◆ DATA IN THIS EXERCISE

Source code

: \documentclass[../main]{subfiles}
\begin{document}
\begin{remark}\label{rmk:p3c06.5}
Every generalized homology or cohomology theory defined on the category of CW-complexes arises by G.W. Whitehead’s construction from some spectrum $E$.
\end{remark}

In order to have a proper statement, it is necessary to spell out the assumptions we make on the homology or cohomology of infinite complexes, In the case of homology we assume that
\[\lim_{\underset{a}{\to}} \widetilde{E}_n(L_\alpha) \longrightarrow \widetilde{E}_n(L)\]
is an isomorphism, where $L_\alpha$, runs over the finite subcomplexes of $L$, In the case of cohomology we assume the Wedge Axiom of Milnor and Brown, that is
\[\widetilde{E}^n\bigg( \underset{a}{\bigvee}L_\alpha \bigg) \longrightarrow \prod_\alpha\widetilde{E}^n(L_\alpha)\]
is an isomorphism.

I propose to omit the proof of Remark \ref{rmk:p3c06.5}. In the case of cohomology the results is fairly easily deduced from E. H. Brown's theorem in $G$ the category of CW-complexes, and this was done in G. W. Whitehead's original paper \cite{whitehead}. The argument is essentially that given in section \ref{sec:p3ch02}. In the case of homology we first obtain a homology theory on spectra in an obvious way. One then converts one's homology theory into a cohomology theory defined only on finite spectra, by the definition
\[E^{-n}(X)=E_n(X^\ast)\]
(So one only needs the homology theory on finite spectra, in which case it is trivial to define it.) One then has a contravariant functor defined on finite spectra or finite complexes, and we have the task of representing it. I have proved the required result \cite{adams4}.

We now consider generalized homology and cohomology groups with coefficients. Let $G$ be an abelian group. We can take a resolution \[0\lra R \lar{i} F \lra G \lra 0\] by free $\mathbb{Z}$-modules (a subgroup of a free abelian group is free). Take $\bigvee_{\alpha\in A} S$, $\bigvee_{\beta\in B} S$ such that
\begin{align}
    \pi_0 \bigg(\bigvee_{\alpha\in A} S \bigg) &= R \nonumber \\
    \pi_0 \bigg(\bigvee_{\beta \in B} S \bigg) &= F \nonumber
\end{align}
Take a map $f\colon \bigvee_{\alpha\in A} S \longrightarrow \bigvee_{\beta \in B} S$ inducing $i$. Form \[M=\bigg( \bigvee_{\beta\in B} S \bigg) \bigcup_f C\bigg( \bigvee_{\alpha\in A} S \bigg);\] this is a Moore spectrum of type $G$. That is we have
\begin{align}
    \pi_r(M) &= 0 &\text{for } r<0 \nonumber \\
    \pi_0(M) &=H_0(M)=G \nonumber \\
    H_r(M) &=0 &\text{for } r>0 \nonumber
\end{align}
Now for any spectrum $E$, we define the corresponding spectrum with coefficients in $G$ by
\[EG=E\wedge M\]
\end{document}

◆ WHAT NEEDS TO BE DONE
Each of the records should be written out precisely as given.

◆ OUTPUT
Source code

: \documentclass[../main]{subfiles}
\begin{document}
\begin{remark}\label{rmk:p3c06.5}
Every generalized homology or cohomology theory defined on the category of CW-complexes arises by G.W. Whitehead’s construction from some spectrum $E$.
\end{remark}

In order to have a proper statement, it is necessary to spell out the assumptions we make on the homology or cohomology of infinite complexes, In the case of homology we assume that
\[\lim_{\underset{a}{\to}} \widetilde{E}_n(L_\alpha) \longrightarrow \widetilde{E}_n(L)\]
is an isomorphism, where $L_\alpha$, runs over the finite subcomplexes of $L$, In the case of cohomology we assume the Wedge Axiom of Milnor and Brown, that is
\[\widetilde{E}^n\bigg( \underset{a}{\bigvee}L_\alpha \bigg) \longrightarrow \prod_\alpha\widetilde{E}^n(L_\alpha)\]
is an isomorphism.

I propose to omit the proof of Remark \ref{rmk:p3c06.5}. In the case of cohomology the results is fairly easily deduced from E. H. Brown's theorem in $G$ the category of CW-complexes, and this was done in G. W. Whitehead's original paper \cite{whitehead}. The argument is essentially that given in section \ref{sec:p3ch02}. In the case of homology we first obtain a homology theory on spectra in an obvious way. One then converts one's homology theory into a cohomology theory defined only on finite spectra, by the definition
\[E^{-n}(X)=E_n(X^\ast)\]
(So one only needs the homology theory on finite spectra, in which case it is trivial to define it.) One then has a contravariant functor defined on finite spectra or finite complexes, and we have the task of representing it. I have proved the required result \cite{adams4}.

We now consider generalized homology and cohomology groups with coefficients. Let $G$ be an abelian group. We can take a resolution \[0\lra R \lar{i} F \lra G \lra 0\] by free $\mathbb{Z}$-modules (a subgroup of a free abelian group is free). Take $\bigvee_{\alpha\in A} S$, $\bigvee_{\beta\in B} S$ such that
\begin{align}
    \pi_0 \bigg(\bigvee_{\alpha\in A} S \bigg) &= R \nonumber \\
    \pi_0 \bigg(\bigvee_{\beta \in B} S \bigg) &= F \nonumber
\end{align}
Take a map $f\colon \bigvee_{\alpha\in A} S \longrightarrow \bigvee_{\beta \in B} S$ inducing $i$. Form \[M=\bigg( \bigvee_{\beta\in B} S \bigg) \bigcup_f C\bigg( \bigvee_{\alpha\in A} S \bigg);\] this is a Moore spectrum of type $G$. That is we have
\begin{align}
    \pi_r(M) &= 0 &\text{for } r<0 \nonumber \\
    \pi_0(M) &=H_0(M)=G \nonumber \\
    H_r(M) &=0 &\text{for } r>0 \nonumber
\end{align}
Now for any spectrum $E$, we define the corresponding spectrum with coefficients in $G$ by
\[EG=E\wedge M\]
\end{document}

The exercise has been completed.